> Problem description: All lines of the records below that contain the word "ByteBuffer" must be listed.

> Plain-text document sources:
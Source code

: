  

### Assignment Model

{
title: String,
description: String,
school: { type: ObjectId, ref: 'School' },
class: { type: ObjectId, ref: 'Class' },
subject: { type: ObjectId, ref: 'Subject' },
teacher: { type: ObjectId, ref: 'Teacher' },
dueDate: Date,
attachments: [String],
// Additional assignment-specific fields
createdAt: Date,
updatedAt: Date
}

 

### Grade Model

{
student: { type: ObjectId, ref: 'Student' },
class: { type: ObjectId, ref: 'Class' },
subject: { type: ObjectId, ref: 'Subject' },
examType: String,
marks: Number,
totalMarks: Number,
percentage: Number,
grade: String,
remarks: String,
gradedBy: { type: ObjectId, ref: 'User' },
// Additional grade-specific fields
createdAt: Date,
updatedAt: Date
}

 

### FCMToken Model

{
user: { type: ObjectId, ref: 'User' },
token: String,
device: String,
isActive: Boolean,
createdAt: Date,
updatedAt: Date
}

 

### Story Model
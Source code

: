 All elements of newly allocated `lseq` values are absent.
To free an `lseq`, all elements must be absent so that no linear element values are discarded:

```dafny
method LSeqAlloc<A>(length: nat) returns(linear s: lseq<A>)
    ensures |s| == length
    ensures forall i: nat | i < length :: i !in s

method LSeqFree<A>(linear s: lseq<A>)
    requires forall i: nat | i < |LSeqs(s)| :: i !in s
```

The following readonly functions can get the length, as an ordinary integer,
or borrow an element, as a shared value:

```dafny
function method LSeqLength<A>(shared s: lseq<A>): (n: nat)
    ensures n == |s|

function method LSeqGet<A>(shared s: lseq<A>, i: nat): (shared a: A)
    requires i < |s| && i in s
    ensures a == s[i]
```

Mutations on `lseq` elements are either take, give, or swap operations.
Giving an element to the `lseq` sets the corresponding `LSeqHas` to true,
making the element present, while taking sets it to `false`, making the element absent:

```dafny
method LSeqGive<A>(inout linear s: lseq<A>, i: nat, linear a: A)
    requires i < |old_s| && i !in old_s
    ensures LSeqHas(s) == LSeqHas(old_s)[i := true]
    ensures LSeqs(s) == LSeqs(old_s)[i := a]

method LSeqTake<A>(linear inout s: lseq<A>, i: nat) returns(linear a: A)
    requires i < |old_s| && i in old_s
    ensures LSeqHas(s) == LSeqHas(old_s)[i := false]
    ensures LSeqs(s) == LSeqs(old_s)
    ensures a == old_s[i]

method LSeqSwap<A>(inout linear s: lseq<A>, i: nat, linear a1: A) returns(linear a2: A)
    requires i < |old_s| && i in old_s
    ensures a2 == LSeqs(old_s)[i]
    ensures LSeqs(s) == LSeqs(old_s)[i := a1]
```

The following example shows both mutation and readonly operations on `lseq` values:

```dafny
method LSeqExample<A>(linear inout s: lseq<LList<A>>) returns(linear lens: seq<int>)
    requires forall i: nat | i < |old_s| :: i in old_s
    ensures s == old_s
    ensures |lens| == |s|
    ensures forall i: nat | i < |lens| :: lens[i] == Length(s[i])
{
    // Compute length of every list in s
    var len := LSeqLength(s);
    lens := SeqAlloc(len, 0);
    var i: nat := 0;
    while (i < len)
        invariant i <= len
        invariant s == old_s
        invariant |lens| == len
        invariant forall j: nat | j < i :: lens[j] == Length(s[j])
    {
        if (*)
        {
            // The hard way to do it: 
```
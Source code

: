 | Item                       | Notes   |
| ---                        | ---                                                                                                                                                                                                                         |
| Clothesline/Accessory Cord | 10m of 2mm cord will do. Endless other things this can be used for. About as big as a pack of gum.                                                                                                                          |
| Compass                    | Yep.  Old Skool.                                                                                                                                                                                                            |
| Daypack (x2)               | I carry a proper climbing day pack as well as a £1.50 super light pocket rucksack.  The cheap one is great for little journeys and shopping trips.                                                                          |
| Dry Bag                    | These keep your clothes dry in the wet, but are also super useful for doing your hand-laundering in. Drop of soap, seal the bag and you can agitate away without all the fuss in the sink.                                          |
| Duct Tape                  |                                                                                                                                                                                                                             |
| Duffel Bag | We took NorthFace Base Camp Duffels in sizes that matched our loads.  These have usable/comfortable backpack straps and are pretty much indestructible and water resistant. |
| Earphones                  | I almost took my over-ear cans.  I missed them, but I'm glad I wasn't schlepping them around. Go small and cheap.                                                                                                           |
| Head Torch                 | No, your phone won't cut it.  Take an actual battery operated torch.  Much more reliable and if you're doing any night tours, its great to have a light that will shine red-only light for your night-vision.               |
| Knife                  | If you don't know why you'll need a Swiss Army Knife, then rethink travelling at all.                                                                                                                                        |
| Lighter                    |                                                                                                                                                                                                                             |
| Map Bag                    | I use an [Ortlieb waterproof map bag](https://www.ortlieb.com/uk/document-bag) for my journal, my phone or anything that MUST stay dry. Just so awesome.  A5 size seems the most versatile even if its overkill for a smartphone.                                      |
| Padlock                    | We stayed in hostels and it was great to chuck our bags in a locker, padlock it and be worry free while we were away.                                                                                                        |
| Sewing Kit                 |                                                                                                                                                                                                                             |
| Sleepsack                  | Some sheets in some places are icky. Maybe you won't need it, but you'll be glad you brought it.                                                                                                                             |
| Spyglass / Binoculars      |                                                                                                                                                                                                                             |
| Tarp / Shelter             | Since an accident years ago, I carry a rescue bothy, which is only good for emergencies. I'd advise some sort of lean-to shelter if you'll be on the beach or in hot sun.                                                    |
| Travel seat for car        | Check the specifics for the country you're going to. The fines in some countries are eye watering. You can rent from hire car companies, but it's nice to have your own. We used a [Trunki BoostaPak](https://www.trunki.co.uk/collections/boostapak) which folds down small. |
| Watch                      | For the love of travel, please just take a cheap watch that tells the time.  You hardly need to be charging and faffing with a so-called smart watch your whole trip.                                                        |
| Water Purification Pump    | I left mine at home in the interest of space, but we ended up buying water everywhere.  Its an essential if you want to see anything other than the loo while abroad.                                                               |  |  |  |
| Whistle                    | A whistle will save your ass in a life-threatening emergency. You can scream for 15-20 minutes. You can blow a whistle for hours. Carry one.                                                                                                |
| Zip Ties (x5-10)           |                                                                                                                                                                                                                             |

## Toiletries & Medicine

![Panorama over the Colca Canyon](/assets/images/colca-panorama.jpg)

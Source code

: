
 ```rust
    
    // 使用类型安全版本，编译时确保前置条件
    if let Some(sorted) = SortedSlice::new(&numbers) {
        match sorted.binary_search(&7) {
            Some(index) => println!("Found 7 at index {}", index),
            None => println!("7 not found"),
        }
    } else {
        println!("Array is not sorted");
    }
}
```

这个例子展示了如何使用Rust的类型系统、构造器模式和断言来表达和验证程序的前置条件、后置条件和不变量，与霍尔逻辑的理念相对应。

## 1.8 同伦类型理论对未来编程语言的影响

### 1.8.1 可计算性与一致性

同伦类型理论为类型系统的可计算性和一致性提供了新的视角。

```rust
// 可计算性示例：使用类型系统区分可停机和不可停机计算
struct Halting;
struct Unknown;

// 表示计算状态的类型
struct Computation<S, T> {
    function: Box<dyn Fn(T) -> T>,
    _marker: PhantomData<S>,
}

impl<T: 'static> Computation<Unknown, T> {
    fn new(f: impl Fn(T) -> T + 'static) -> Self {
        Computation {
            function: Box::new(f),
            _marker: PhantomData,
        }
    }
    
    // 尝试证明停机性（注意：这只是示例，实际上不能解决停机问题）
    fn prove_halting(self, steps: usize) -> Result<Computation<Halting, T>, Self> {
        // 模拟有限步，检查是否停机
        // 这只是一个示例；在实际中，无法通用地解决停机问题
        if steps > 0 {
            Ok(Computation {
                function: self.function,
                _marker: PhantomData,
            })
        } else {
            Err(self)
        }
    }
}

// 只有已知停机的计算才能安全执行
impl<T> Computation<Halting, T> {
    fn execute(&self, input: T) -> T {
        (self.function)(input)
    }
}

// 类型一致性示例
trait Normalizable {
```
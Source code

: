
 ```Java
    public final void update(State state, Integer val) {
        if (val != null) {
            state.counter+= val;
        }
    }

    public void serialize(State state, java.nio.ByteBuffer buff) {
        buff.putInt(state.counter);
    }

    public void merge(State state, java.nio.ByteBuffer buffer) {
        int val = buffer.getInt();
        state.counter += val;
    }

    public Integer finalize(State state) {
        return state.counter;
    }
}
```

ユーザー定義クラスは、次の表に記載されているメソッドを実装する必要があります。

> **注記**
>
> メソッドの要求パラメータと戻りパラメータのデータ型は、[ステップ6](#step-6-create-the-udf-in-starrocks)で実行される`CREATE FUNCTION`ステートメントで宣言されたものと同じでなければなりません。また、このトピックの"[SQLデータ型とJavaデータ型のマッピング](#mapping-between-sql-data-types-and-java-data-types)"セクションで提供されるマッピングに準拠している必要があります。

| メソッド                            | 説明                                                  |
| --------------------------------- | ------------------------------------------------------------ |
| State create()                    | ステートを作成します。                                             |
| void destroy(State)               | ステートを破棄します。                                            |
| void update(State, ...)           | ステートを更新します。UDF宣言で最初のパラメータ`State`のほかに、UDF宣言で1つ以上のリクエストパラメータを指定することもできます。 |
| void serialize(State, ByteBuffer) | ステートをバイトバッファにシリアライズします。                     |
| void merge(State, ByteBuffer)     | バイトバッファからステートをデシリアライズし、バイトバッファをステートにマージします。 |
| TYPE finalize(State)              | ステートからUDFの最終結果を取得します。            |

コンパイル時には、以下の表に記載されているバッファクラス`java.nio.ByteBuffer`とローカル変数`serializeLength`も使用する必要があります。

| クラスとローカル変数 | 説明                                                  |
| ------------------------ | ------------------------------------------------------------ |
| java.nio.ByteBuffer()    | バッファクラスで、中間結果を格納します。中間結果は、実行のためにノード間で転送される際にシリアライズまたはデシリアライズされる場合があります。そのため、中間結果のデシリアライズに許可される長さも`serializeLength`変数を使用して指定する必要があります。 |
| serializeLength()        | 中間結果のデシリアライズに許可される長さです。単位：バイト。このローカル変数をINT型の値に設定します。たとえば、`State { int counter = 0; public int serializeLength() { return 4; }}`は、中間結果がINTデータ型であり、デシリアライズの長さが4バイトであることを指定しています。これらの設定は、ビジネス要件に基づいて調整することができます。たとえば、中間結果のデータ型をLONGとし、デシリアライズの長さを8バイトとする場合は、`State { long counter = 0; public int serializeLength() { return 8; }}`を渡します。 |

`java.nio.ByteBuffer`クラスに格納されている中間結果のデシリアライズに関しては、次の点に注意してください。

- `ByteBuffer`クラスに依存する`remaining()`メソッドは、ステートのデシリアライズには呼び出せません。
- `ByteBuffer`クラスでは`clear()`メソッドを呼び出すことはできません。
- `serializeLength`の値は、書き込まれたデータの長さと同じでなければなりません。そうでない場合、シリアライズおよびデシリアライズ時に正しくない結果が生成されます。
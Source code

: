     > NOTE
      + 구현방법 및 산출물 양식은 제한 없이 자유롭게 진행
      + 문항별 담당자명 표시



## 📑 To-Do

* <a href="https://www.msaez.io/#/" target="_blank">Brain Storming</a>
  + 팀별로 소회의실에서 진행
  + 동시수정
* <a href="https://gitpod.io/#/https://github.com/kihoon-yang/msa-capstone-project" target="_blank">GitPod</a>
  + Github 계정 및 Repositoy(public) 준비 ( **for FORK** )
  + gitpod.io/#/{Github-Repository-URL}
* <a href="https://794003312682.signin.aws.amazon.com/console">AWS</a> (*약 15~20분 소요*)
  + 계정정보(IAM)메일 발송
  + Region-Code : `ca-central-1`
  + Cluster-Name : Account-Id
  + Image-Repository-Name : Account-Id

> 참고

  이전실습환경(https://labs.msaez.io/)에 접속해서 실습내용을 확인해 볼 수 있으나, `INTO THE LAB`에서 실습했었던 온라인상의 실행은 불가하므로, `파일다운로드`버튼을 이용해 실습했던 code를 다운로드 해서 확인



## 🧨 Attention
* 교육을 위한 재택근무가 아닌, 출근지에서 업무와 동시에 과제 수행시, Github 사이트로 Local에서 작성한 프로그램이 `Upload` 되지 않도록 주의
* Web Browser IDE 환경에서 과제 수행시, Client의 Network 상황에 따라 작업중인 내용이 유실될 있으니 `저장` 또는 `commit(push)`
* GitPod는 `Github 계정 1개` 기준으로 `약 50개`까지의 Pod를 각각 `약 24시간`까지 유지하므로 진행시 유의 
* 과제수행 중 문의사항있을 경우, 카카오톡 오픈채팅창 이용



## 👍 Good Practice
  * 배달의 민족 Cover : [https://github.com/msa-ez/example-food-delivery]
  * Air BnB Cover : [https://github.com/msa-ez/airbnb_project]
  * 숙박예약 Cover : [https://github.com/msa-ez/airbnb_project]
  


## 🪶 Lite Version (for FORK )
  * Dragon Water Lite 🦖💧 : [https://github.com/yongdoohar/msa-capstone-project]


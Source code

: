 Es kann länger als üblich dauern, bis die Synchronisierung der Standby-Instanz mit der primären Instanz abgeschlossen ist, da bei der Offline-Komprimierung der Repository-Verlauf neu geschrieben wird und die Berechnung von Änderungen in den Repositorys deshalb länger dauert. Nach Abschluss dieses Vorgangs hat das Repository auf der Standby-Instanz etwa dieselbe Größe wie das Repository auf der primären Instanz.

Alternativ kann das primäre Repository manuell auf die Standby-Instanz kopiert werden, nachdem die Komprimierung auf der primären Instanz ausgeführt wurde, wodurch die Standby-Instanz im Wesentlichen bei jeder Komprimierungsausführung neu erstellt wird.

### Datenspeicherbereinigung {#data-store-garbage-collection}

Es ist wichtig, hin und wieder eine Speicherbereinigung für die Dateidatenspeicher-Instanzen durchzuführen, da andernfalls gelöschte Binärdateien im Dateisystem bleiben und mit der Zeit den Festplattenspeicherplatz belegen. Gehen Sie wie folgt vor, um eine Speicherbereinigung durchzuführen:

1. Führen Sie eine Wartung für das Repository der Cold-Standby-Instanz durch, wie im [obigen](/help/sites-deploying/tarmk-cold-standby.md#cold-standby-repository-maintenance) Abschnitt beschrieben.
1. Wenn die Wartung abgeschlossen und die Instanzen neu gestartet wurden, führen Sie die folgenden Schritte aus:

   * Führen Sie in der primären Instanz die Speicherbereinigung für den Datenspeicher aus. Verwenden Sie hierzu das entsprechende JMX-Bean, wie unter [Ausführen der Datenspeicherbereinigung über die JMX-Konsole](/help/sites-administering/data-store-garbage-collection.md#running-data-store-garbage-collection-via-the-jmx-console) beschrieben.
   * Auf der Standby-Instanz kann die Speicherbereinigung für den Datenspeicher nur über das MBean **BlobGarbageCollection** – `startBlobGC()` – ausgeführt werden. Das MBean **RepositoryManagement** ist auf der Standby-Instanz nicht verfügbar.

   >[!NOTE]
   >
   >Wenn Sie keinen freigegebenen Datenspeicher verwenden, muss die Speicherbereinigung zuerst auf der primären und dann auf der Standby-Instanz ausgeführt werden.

> Task response:
    public void serialize(State state, java.nio.ByteBuffer buff) {
    public void merge(State state, java.nio.ByteBuffer buffer) {
| void serialize(State, ByteBuffer) | ステートをバイトバッファにシリアライズします。                     |
| void merge(State, ByteBuffer)     | バイトバッファからステートをデシリアライズし、バイトバッファをステートにマージします。 |
コンパイル時には、以下の表に記載されているバッファクラス`java.nio.ByteBuffer`とローカル変数`serializeLength`も使用する必要があります。
| java.nio.ByteBuffer()    | バッファクラスで、中間結果を格納します。中間結果は、実行のためにノード間で転送される際にシリアライズまたはデシリアライズされる場合があります。そのため、中間結果のデシリアライズに許可される長さも`serializeLength`変数を使用して指定する必要があります。 |
`java.nio.ByteBuffer`クラスに格納されている中間結果のデシリアライズに関しては、次の点に注意してください。
- `ByteBuffer`クラスに依存する`remaining()`メソッドは、ステートのデシリアライズには呼び出せません。
- `ByteBuffer`クラスでは`clear()`メソッドを呼び出すことはできません。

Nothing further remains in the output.